The legal saga of San Diego Comic Con (SDCC) and Salt Lake Comic Con (SLCC) has escalated from a cease-and-desist letter to a lawsuit in federal court. In a 16-page complaint filed yesterday, SDCC alleges federal trademark infringement and “false designation of origin” against SLCC, and seeks “civil action for damages and injunctive relief.” This means they are seeking a preliminary injunction against SLCC using the name “Comic Con,” effective immediately: before the civil suit over the trademark and claimed damages is settled in court. If SDCC prevails in the suit, a permanent injunction will be granted.
Krypton Radio consulted attorney David Reischer of LegalAdvice.com for further analysis of the case. Reischer noted, “The court’s ruling on a preliminary injunction will shed much light on the court’s opinion on the merits of the case, because a party seeking a preliminary injunction will need to demonstrate among other things, that there is a substantial likelihood of success on the merits of the case.”
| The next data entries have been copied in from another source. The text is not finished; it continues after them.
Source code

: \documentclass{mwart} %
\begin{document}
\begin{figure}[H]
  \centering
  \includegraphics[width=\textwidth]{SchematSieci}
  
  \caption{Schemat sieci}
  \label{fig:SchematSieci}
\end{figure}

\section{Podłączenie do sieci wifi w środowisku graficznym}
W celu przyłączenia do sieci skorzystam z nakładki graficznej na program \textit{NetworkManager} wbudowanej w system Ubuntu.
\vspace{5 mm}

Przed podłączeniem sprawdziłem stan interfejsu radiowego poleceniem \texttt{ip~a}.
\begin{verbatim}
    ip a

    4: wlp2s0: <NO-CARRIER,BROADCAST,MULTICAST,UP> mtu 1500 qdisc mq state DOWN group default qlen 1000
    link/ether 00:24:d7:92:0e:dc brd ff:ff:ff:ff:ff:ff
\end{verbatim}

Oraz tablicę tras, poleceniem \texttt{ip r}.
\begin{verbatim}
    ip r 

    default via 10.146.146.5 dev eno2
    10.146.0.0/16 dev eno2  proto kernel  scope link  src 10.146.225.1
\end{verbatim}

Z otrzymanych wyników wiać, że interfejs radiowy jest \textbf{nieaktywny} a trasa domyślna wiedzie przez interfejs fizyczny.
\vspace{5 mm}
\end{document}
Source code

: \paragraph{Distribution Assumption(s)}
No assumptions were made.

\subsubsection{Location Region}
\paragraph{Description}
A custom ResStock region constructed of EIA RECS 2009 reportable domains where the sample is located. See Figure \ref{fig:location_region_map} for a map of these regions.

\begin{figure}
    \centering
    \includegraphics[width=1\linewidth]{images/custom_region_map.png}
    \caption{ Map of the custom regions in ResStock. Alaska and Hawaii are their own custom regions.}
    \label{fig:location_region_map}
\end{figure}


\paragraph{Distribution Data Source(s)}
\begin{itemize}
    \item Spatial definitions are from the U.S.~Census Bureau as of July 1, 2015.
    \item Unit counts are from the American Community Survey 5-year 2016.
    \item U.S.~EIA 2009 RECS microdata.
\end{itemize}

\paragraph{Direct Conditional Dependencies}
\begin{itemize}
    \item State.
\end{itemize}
San Diego Comic-Con currently holds the trademark on “Comic-Con” — with a hyphen — but abandoned its 1995 bid for the rights to “Comic Con” — with a space, but no hyphen. In 1996, SDCC filed an unsuccessful suit over the use of the words “Comic Con” against Chicago Comic Con, Inc. We asked Resicher whether this previous ruling was likely to factor into the court’s decision in the case of SDCC v. SLCC.
Resicher said it’s likely that, “SDCC attorneys will argue that their brand has even become more recognized since 1995, and that the intervening 19 years has made any such [ruling] less relevant, because facts have changed … As a matter of law, courts cite principles of stare decisis [the doctrine of precedent] when an issue has been previously brought to the court and a ruling has already been issued. This prior case may have been determined in a different jurisdiction, in which case any holding may only hold persuasive authority, not binding authority.”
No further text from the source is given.